The local Lodgers and Automobile Rental Tax (LART) for Colorado Springs raises around $4 million annually, a total that has decreased slightly the past several years, with the exception of last year.
According to the city’s 2014 budget, income from LART was $3.955 million in 2011, $3.936 million the following year and $4.023 million in 2013. The 2014 budget shows $4 million in LART revenues projected.
The city collects the taxes, the LART Committee recommends its disbursal to City Council, and Council makes the final choice about where to spend the money. Because the dollars need to be stretched further this year, and because revenue might be down, there will now be an increased level of scrutiny of applications for LART money.
At a recent public meeting hosted by LART Committee co-chairs Fred Veitch and Jan Martin, it was stressed that there will be strategic planning before recommending distribution of the money this year.
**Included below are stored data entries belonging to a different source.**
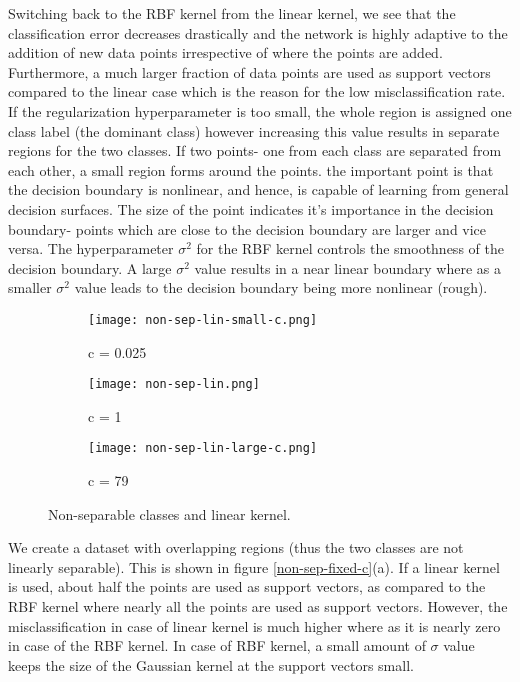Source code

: \documentclass[paper=a4, fontsize=11pt]{scrartcl} %
\numberwithin{equation}{section} %
\begin{document}
Switching back to the RBF kernel from the linear kernel, we see that the classification error decreases drastically and the network is highly adaptive to the addition of new data points irrespective of where the points are added. Furthermore, a much larger fraction of data points are used as support vectors compared to the linear case which is the reason for the low misclassification rate. If the regularization hyperparameter is too small, the whole region is assigned one class label (the dominant class) however increasing this value results in separate regions for the two classes. If two points- one from each class are separated from each other, a small region forms around the points. the important point is that the decision boundary is nonlinear, and hence, is capable of learning from general decision surfaces. The size of the point indicates it's importance in the decision boundary- points which are close to the decision boundary are larger and vice versa. The hyperparameter $\sigma^2$ for the RBF kernel controls the smoothness of the decision boundary. A large $\sigma^2$ value results in a near linear boundary where as a smaller $\sigma^2$ value leads to the decision boundary being more nonlinear (rough).

\begin{figure}[ht]
\centering
\begin{subfigure}[b]{0.3\textwidth}
		\centering
		\texttt{[image: non-sep-lin-small-c.png]}
		\caption{c = 0.025}
	\end{subfigure}
	\begin{subfigure}[b]{0.3\textwidth}
		\centering
		\texttt{[image: non-sep-lin.png]}
		\caption{c = 1}
	\end{subfigure}
	\begin{subfigure}[b]{0.3\textwidth}
		\centering
		\texttt{[image: non-sep-lin-large-c.png]}
		\caption{c = 79}
	\end{subfigure}
\caption{Non-separable classes and linear kernel.}
\label{non-sep-linear}
\end{figure}

We create a dataset with overlapping regions (thus the two classes are not linearly separable). This is shown in figure \ref{non-sep-fixed-c}(a). If a linear kernel is used, about half the points are used as support vectors, as compared to the RBF kernel where nearly all the points are used as support vectors. However, the misclassification in case of linear kernel is much higher where as it is nearly zero in case of the RBF kernel. In case of RBF kernel, a small amount of $\sigma$ value keeps the size of the Gaussian kernel at the support vectors small.\\
\end{document}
Gone, say Veitch and Martin, are the days of “nod-nod, wink-wink” distribution of funds.
Previously, some applications came in late and were improperly completed, Veitch said. Despite that, funds were distributed to those who made requests.
“That isn’t how it’s going to work in 2015,” Veitch said. “We’re finding there’s more pressure on LART funds than there’s ever been.”
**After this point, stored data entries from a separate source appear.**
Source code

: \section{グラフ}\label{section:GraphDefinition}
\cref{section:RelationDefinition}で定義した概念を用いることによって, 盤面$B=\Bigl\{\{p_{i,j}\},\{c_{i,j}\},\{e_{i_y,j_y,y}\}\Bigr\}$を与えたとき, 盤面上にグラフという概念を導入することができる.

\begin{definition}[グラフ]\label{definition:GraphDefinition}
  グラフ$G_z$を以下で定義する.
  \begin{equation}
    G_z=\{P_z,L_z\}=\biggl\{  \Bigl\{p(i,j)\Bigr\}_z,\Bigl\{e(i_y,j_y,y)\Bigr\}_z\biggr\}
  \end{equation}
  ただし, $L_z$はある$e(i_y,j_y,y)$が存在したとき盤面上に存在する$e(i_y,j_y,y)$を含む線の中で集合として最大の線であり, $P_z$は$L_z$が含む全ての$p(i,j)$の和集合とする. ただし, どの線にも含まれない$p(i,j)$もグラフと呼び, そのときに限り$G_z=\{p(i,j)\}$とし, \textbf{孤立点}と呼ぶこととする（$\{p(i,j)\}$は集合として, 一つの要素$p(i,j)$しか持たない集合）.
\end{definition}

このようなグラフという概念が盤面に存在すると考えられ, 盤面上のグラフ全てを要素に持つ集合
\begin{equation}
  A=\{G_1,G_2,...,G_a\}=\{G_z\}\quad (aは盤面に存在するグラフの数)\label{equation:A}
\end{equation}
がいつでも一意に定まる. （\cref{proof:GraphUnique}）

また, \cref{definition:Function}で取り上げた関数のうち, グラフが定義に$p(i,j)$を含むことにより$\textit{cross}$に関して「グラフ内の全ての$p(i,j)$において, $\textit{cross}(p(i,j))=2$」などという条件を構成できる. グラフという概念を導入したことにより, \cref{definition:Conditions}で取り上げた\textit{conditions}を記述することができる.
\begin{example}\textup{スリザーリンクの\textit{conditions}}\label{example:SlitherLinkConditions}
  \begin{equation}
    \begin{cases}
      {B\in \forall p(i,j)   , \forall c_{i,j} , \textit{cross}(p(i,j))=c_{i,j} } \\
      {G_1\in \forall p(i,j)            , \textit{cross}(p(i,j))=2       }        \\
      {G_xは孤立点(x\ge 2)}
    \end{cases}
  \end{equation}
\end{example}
As advisors to City Council on LART funds, the committee will enforce deadlines and scrutinize every application. Regarding the income stream, Veitch said, “If this was a business and it was this flat, we’d be firing ourselves.”
“We have a pretty good chunk of money here,” Martin said. “I think the question we’re asking is — have we been using that in the most strategic way possible over the past several years? We want to look at the ordinance [that created LART] and be more strategic in how those funds are spent.”
The committee also inquired how to increase the bottom line. The simple answer is to raise the tax percentage. If 3 percent raises roughly $4 million, another 3 percent could raise another $4 million. Or if 3 percent more is too steep, ask voters to approve 2 percent and raise $2.67 million or 1 percent to raise half that, or $1.3 million annually.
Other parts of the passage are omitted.